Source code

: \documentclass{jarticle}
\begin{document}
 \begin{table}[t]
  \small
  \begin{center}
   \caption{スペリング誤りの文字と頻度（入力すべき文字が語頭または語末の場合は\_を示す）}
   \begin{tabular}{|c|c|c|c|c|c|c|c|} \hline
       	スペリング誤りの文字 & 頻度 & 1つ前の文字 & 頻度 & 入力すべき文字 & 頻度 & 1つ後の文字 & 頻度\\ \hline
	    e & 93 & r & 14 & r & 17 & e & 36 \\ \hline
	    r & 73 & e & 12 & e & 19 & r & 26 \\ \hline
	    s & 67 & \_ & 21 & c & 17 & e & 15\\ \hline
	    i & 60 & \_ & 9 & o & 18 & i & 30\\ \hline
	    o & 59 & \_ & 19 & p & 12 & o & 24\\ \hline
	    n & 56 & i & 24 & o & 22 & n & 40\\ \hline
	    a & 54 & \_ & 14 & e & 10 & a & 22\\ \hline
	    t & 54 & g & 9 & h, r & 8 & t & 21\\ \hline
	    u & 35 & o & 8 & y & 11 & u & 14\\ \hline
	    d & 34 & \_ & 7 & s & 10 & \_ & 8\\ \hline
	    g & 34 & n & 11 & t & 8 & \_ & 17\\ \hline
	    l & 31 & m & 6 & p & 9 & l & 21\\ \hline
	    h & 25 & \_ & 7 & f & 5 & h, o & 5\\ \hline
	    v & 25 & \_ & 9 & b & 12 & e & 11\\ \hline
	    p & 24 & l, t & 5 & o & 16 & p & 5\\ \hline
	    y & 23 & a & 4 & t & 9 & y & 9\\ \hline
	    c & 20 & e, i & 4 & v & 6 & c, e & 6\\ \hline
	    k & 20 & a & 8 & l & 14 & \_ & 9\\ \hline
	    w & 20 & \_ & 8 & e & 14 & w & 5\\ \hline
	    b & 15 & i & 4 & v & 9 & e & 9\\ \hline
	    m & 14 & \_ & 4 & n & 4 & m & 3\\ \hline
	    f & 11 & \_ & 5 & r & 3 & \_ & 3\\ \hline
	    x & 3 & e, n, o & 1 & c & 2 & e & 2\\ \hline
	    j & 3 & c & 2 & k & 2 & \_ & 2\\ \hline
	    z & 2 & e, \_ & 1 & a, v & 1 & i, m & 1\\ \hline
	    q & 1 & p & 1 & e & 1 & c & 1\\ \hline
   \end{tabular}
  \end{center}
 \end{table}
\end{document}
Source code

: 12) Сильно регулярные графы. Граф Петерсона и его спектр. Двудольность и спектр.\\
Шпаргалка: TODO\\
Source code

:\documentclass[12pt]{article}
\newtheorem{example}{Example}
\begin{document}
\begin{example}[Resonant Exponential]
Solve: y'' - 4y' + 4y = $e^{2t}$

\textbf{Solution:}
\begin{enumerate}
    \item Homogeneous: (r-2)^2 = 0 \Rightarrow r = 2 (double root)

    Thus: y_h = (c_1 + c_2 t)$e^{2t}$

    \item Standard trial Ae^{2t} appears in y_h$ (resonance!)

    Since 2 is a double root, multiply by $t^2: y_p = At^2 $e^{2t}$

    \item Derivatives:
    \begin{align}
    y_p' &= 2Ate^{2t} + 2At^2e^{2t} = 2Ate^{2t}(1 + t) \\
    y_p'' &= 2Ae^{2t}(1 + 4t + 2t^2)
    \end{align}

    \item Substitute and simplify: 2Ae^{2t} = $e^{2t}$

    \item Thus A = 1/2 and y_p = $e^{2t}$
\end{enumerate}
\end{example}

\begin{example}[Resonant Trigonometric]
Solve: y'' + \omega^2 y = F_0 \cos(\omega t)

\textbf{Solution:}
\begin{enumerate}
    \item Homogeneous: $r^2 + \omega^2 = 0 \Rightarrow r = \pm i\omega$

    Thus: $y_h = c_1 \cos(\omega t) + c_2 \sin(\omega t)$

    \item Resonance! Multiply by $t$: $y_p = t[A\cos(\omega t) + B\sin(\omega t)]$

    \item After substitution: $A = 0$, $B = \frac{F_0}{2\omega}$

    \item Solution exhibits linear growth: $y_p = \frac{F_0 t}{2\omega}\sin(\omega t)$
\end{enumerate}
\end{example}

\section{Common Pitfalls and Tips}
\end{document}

^^^^^^^^

Exercise details
Whenever the string "Thus" turns up in a line of the data, copy that line.

Written answer
    Thus: y_h = (c_1 + c_2 t)$e^{2t}$
    \item Thus A = 1/2 and y_p = $e^{2t}$
    Thus: $y_h = c_1 \cos(\omega t) + c_2 \sin(\omega t)$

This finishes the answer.